In December 1960, the third National Conference for Afro-Asian solidarity took place in Bombay, calling for the immediate freedom of Goa, Daman and Diu and forming a National Campaign Committee for this purpose. In 1961, Menezes Bragança joined this committee, which was led by George Vaz. In this capacity, she travelled across India, participating in conferences in major cities like Bombay, Ahmedabad, Calcutta and Delhi, demanding military action for Goa's freedom.

== Post-annexation of Goa ==
Menezes Bragança and other Goan Communists, like Gerald Pereira and George Vaz, began working with the Goan peasants soon after the Indian annexation of Goa, forming the Shetkari Paksh (Farmers' Party). In the 1963 Goa, Daman and Diu Legislative Assembly election, they did not contest with their Communist symbols but instead contested as a political front, the Frente Popular. This was done in an attempt to avoid the anti-Communist sentiment among the electorate in those times. Menezes Bragança contested from the Cortalim Assembly constituency but neither her nor the seven others were able to win any seats.
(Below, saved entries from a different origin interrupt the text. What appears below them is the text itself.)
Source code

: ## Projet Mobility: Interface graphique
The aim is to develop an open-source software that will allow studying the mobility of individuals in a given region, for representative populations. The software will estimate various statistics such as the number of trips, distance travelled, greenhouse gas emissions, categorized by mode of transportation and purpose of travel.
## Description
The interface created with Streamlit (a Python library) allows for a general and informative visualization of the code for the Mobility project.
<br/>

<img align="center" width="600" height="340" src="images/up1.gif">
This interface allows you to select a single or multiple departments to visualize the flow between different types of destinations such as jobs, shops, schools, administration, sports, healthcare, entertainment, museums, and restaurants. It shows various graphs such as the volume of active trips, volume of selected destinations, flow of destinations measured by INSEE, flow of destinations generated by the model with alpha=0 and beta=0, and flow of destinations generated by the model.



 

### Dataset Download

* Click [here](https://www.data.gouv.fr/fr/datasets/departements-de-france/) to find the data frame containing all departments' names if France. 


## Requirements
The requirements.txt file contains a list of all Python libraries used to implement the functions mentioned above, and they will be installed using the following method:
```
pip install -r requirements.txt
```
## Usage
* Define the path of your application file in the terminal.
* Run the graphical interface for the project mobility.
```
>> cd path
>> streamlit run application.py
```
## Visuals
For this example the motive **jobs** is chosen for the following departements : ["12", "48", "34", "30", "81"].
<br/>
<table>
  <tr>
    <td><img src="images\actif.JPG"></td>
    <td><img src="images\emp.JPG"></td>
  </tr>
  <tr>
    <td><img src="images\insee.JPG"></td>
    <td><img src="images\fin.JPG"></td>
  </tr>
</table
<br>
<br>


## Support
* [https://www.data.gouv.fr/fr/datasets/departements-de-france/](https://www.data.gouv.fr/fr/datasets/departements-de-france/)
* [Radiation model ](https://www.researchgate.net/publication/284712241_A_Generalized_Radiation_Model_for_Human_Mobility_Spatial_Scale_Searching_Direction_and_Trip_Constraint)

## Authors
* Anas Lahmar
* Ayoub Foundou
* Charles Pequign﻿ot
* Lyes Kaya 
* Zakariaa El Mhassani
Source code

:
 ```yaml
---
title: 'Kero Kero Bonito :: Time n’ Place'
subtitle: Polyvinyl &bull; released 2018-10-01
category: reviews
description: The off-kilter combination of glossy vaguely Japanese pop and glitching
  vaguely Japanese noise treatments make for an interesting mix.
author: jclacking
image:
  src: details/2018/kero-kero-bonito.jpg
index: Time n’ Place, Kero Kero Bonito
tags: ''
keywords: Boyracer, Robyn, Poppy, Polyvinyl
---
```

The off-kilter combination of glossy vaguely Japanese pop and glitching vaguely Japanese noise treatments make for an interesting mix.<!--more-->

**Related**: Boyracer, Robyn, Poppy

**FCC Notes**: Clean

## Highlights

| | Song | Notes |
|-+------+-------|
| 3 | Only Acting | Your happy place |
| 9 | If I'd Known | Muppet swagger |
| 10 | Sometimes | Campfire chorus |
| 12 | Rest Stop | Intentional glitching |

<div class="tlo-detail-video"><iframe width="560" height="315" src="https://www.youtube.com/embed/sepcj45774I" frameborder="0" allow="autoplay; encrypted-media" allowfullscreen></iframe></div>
Menezes Bragança later became the President of the Communist Party of India in Goa. She was also a part of the Institute Menezes Braganza, named after her father.

In 1990, she published a book of fiction, titled Tales of Goa, collecting 15 short stories that she had previously published in the 1930s in The Bombay Chronicle and Blitz newspapers.

In 1992, she published, Landmarks in My Time: Selected Writings, which has considerable writings about her uncle, T. B. Cunha.

She donated 1000 m2 of land to the Chandor Sports Club, upon which the village's community centre was constructed.

== Death ==
Menezes Bragança died in 1993. While she was cremated, her ashes are buried in the Chandor cemetery.